15/12/2024
Y entonces hacía más niebla y más frío y mi tío vino de Alemania en una furgoneta Volkswagen azul y blanca. Parecía un aristócrata con su sombrero tirolés verde oscuro, la pluma roja, los pink de marcas de cerveza en el frontis, él que era abstemio. En su presencia nos sentíamos unos desgraciados. Mi padre de guarda en la fábrica, mercader arruinado, con el abrigo viejo y en vez de sombrero una penumbra en los ojos por la que se vertía el pasado. Tenías que haberte ido a Alemania Manolo, le decía mi tía con ese vozarrón de giganta que tenía. Medía casi dos metros. Parecía alemana. La familia de mi padre eran todos muy altos.

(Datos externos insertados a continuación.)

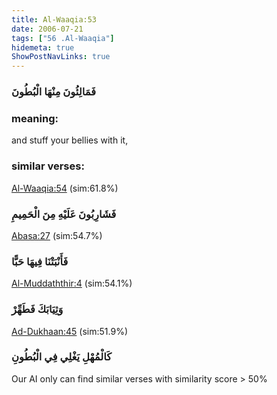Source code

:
 ```yaml
---
title: Al-Waaqia:53
date: 2006-07-21
tags: ["56 .Al-Waaqia"]
hidemeta: true 
ShowPostNavLinks: true 
---
```

### فَمَالِئُونَ مِنْهَا الْبُطُونَ
### meaning: 
and stuff your bellies with it,
### similar verses: 

[Al-Waaqia:54](/56/54) (sim:61.8%)

### فَشَارِبُونَ عَلَيْهِ مِنَ الْحَمِيمِ

[Abasa:27](/80/27) (sim:54.7%)

### فَأَنْبَتْنَا فِيهَا حَبًّا

[Al-Muddaththir:4](/74/4) (sim:54.1%)

### وَثِيَابَكَ فَطَهِّرْ

[Ad-Dukhaan:45](/44/45) (sim:51.9%)

### كَالْمُهْلِ يَغْلِي فِي الْبُطُونِ

Our AI only can find similar verses with similarity score > 50% 
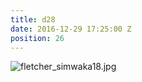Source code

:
 ```yaml
---
title: d28
date: 2016-12-29 17:25:00 Z
position: 26
---
```


![fletcher_simwaka18.jpg](/uploads/fletcher_simwaka18.jpg)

Manolo nunca contestaba cuando le decían lo que pudo haber sido. La guerra lo había vuelto un superviviente nato. Cuando le regañaban se iba. Cuando le echaban en cara lo que sea se iba. Cuando le aleccionaban (a él, que tenía vida para envolvernos) se iba. Siempre se iba. Mi padre pasó su vida yéndose porque le gustaba todo perfecto, justo, honesto y aquel mundo estaba lleno de trapacerías y nepotismo. Mejor irse que verlo. Su desaparición solía ser una protesta cósmica por el caos y la nada.
Al alemán, que iba de rico, aunque picaba más piedra que un preso yanqui, lo miraba estudiándolo y cuando ya había contado sus mentiras altaneras, le pedía que le dejara conducir su furgoneta. Su sueño era conducir, llevar los mandos, decidir como penetrar en la niebla de la vida. Lo hacía por amor. Sabía que los demás éramos unos bisoños sobre los que el tiempo ponía sus garras.
Cuando llegaba el momento de sufrir él siempre ponía su pecho como muralla. Encendía el aspirador de su ser para absorber el dolor y que no llegara a sus hijos. Aquel hombre fue una empalizada que resistió hasta su último minuto las catapultas de la existencia.
Aquel día hacía mucha niebla. Una niebla bituminosa que atascaba la garganta y ensuciaba los ojos. La dureza de una larga posguerra caía sobre nosotros, incluso sobre la felicidad ficticia del alemán. Pero mi padre sí que iba feliz en la Volkswagen azul. Los olivos y las encinas aplaudían a su paso. Jamás en mi vida he visto una felicidad tan decidida, tan blanca, tan indestructible.